Le tableau ci-dessous montre la probabilité de gagner le set en fonction de l’issue d’un jeu : le 1er jeu, le 3e jeu, le 5e jeu, le 7e jeu, et le 9e jeu (je n’ai pas analysé le 11e jeu car cette situation est plus rare, il faudrait un dataset plus conséquent).

Plusieurs résultats intéressants apparaissent :

1) Le pourcentage de breaks dans ces jeux est aux alentours de 20 %. Par exemple, il y a 19,44 % de breaks dans le 1er jeu. Ce résultat est cohérent avec l’intuition que chez les hommes, il est difficile de breaker, en particulier sur surface rapide comme à l’Open d’Australie. Et on constate par ailleurs que les breaks ne sont pas plus fréquents à 3-3 (16,49 %), ce qui contredit l’affirmation d’Henri Cochet.

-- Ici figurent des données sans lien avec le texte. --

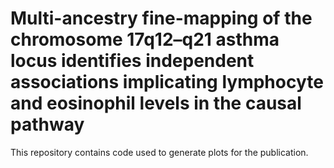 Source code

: # Multi-ancestry fine-mapping of the chromosome 17q12–q21 asthma locus identifies independent associations implicating lymphocyte and eosinophil levels in the causal pathway

This repository contains code used to generate plots for the publication.
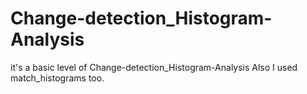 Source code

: # Change-detection_Histogram-Analysis
it's a basic level of Change-detection_Histogram-Analysis
Also I used match_histograms too.
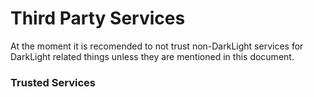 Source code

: # Third Party Services

At the moment it is recomended to not trust non-DarkLight services for DarkLight related things unless they are
mentioned in this document.

### Trusted Services
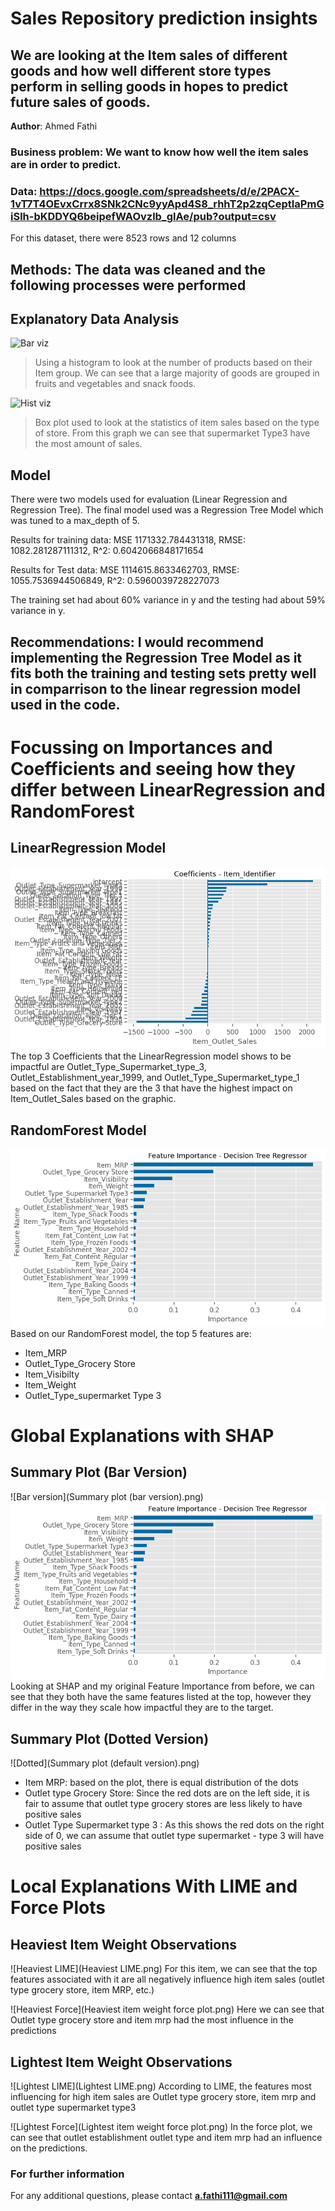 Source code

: # Sales Repository prediction insights
## We are looking at the Item sales of different goods and how well different store types perform in selling goods in hopes to predict future sales of goods. 

**Author**: Ahmed Fathi

### Business problem: We want to know how well the item sales are in order to predict.


### Data: https://docs.google.com/spreadsheets/d/e/2PACX-1vT7T4OEvxCrrx8SNk2CNc9yyApd4S8_rhhT2p2zqCeptIaPmGiSlh-bKDDYQ6beipefWAOvzlb_glAe/pub?output=csv
For this dataset, there were 8523 rows and 12 columns


## Methods: The data was cleaned and the following processes were performed


## Explanatory Data Analysis


![Bar viz](https://user-images.githubusercontent.com/115515293/202751002-4d31031a-2272-4c5d-ae7c-b6c4ceead2b4.png)


> Using a histogram to look at the number of products based on their Item group. We can see that a large majority of goods are grouped in fruits and vegetables and snack foods.

![Hist viz](https://user-images.githubusercontent.com/115515293/202751167-e79fc263-3ae5-4581-b02c-772b8be18b70.png)


> Box plot used to look at the statistics of item sales based on the type of store. From this graph we can see that supermarket Type3 have the most amount of sales.


## Model

There were two models used for evaluation (Linear Regression and Regression Tree). The final model used was a Regression Tree Model which was tuned to a max_depth of 5.

Results for training data: 
 MSE 1171332.784431318,
 RMSE: 1082.281287111312,
 R^2: 0.6042066848171654 
 
Results for Test data: 
 MSE 1114615.8633462703,
 RMSE: 1055.7536944506849,
 R^2: 0.5960039728227073

The training set had about 60% variance in y and the testing had about 59% variance in y.


## Recommendations: I would recommend implementing the Regression Tree Model as it fits both the training and testing sets pretty well in comparrison to the linear regression model used in the code.



# Focussing on Importances and Coefficients and seeing how they differ between LinearRegression and RandomForest

## LinearRegression Model
![LinearRegression Viz](LinearRegression_Plot.png)
The top 3 Coefficients that the LinearRegression model shows to be impactful are Outlet_Type_Supermarket_type_3, Outlet_Establishment_year_1999, and Outlet_Type_Supermarket_type_1 based on the fact that they are the 3 that have the highest impact on Item_Outlet_Sales based on the graphic.

## RandomForest Model
![RandomForest Viz](RandomForest_Plot.png)
Based on our RandomForest model, the top 5 features are:
- Item_MRP
- Outlet_Type_Grocery Store
- Item_Visibilty
- Item_Weight
- Outlet_Type_supermarket Type 3



# Global Explanations with SHAP

## Summary Plot (Bar Version)
![Bar version](Summary plot (bar version).png)
![RandomForest Viz](RandomForest_Plot.png)
Looking at SHAP and my original Feature Importance from before, we can see that they both have the same features listed at the top, however they differ in the way they scale how impactful they are to the target.

## Summary Plot (Dotted Version)
![Dotted](Summary plot (default version).png)
- Item MRP: based on the plot, there is equal distribution of the dots
- Outlet type Grocery Store: Since the red dots are on the left side, it is fair to assume that outlet type grocery stores are less likely to have positive sales
- Outlet Type Supermarket type 3 : As this shows the red dots on the right side of 0, we can assume that outlet type supermarket - type 3 will have positive sales



# Local Explanations With LIME and Force Plots

## Heaviest Item Weight Observations
![Heaviest LIME](Heaviest LIME.png)
For this item, we can see that the top features associated with it are all negatively influence high item sales (outlet type grocery store, item MRP, etc.)

![Heaviest Force](Heaviest item weight force plot.png)
Here we can see that Outlet type grocery store and item mrp had the most influence in the predictions

## Lightest Item Weight Observations
![Lightest LIME](Lightest LIME.png)
According to LIME, the features most influencing for high item sales are Outlet type grocery store, item mrp and outlet type supermarket type3

![Lightest Force](Lightest item weight force plot.png)
In the force plot, we can see that outlet establishment outlet type and item mrp had an influence on the predictions.




### For further information


For any additional questions, please contact **a.fathi111@gmail.com**
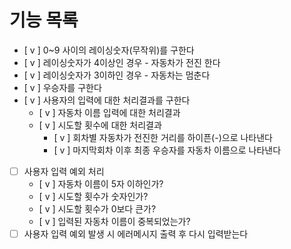 # 기능 목록

- [ v ] 0~9 사이의 레이싱숫자(무작위)를 구한다
- [ v ] 레이싱숫자가 4이상인 경우 - 자동차가 전진 한다
- [ v ] 레이싱숫자가 3이하인 경우 - 자동차는 멈춘다
- [ v ] 우승자를 구한다
- [ v ] 사용자의 입력에 대한 처리결과를 구한다
  - [ v ] 자동차 이름 입력에 대한 처리결과
  - [ v ] 시도할 횟수에 대한 처리결과
    - [ v ] 회차별 자동차가 전진한 거리를 하이픈(-)으로 나타낸다
    - [ v ] 마지막회차 이후 최종 우승자를 자동차 이름으로 나타낸다
- [ ] 사용자 입력 예외 처리
  - [ v ] 자동차 이름이 5자 이하인가?
  - [ v ] 시도할 횟수가 숫자인가?
  - [ v ] 시도할 횟수가 0보다 큰가?
  - [ v ] 입력된 자동차 이름이 중복되었는가?
- [ ] 사용자 입력 예외 발생 시 에러메시지 출력 후 다시 입력받는다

2) L’effet d’un break est important en général, c’est-à-dire quel que soit le jeu et le score. Par exemple, dans le 3e jeu à 2-0, le serveur a 90,41 % de chances de gagner le set s’il conserve son service contre 30 % s’il le perd.

3) L’effet d’un break dans le 7e jeu à 3-3 est important : le serveur a 58,64 % de chances de gagner le set s’il conserve son service contre 9,38 % s’il le perd. On pourrait penser que cela conforte la théorie du 7e jeu : si le serveur perd son service à 3-3, le set est quasiment plié. Mais on constate que l’effet d’un break à 3-3 est globalement identique dans les autres cas d’égalité (à 0-0, 1-1, 2-2 ou 4-4). A 0-0 par exemple, le serveur a 58,18 % de chances de gagner le set s’il conserve son service contre 18,89 % s’il le perd.

En résumé, la perte de son service dans le 7e jeu à 3-3 a un effet massif sur l’issue du set. Mais cet effet n’est pas spécifique au 7e jeu : on observe la même chose dans les autres jeux à égalité. Reste à voir si ce résultat se vérifie a) sur d’autres surfaces, et b) chez les femmes, la surface et le genre étant des facteurs pouvant influencer les dynamiques de break.